The records Block Start

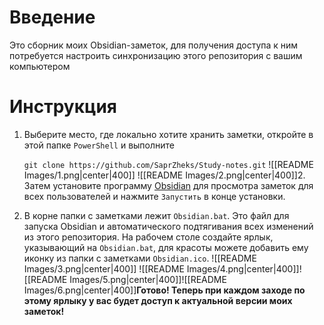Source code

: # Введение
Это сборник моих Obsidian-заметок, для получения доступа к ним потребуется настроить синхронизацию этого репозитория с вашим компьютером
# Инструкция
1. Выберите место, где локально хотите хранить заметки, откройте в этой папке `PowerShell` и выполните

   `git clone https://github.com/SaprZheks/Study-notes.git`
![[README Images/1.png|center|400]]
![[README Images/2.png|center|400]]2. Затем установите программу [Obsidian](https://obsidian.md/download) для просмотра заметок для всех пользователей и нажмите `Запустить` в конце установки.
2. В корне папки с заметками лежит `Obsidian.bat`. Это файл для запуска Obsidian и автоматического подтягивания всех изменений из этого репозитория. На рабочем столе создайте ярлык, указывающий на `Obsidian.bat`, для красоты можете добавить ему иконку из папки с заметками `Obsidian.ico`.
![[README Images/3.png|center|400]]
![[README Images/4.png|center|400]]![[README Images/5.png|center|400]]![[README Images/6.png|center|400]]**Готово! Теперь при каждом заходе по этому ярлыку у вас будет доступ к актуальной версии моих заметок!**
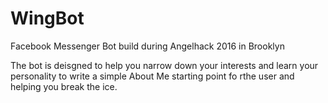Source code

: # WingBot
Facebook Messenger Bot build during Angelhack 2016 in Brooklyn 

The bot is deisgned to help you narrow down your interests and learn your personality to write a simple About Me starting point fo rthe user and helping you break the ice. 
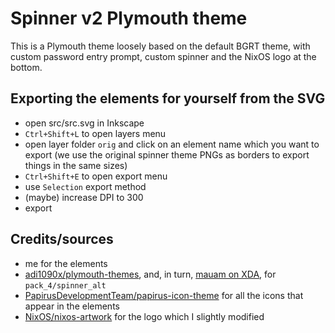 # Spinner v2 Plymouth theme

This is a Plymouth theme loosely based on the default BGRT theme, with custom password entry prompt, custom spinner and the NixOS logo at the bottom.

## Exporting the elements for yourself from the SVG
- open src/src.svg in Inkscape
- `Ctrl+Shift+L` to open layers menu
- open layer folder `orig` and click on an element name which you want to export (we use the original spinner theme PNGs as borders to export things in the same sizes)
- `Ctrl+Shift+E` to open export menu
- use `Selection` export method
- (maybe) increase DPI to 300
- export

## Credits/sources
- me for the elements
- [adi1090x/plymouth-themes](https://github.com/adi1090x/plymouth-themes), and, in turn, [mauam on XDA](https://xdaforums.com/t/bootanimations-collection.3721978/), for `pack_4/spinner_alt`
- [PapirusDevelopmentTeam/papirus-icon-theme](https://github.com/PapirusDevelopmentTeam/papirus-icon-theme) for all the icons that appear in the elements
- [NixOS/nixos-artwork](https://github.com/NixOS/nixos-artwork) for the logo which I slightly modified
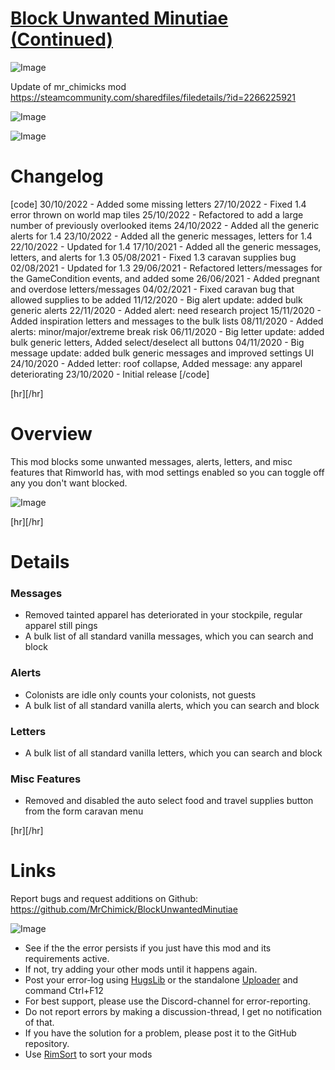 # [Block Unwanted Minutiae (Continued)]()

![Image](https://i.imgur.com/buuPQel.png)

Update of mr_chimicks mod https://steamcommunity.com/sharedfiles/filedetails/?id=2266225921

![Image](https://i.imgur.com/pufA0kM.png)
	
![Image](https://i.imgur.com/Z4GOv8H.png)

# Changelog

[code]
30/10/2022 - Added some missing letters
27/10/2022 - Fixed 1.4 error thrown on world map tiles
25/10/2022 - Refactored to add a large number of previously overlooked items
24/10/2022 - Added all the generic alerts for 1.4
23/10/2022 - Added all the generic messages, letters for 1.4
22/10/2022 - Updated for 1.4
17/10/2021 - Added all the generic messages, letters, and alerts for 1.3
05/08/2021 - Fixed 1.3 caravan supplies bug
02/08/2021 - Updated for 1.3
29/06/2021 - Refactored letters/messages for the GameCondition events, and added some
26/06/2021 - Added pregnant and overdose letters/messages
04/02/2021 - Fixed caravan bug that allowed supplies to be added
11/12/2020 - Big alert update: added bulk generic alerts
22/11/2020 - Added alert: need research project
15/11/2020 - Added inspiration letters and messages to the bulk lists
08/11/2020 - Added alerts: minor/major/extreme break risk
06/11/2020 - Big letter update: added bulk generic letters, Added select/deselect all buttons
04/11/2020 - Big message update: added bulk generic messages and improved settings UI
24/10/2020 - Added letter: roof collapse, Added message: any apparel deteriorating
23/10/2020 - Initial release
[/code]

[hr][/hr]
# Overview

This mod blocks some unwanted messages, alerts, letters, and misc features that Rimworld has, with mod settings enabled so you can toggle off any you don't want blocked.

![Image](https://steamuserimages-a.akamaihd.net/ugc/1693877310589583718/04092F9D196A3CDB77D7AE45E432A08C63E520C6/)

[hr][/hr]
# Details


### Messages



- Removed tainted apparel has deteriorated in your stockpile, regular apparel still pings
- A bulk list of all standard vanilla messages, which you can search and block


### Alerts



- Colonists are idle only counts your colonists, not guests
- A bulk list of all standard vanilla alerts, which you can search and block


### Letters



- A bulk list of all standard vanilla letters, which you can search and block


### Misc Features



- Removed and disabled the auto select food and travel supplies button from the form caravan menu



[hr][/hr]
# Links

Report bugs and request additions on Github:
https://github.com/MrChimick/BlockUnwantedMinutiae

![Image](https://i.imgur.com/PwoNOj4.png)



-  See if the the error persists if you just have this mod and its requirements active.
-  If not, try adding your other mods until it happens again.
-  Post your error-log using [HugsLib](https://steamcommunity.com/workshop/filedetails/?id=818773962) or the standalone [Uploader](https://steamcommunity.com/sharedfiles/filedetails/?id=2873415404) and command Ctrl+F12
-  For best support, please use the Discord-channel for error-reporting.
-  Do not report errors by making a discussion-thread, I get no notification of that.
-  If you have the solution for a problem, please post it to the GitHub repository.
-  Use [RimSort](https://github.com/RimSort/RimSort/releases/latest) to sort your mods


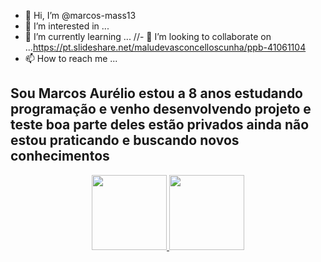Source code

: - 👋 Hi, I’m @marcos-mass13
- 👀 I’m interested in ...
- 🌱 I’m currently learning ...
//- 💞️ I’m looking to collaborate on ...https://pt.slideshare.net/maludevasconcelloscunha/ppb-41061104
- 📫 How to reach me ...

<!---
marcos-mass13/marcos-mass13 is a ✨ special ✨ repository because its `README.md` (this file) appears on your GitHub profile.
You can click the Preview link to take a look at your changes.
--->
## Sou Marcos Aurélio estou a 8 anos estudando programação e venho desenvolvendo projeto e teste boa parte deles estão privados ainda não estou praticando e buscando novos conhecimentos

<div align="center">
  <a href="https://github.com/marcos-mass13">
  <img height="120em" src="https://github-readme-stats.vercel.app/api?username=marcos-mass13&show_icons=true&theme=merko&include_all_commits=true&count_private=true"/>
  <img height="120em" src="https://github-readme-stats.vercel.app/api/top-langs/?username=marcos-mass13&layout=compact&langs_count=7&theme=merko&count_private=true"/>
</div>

The records Block End

◆ Task to carry out ◆
Could you tally the lines of the listing above that contain the word "этого"? Give the number by itself.

◆ Written answer ◆
2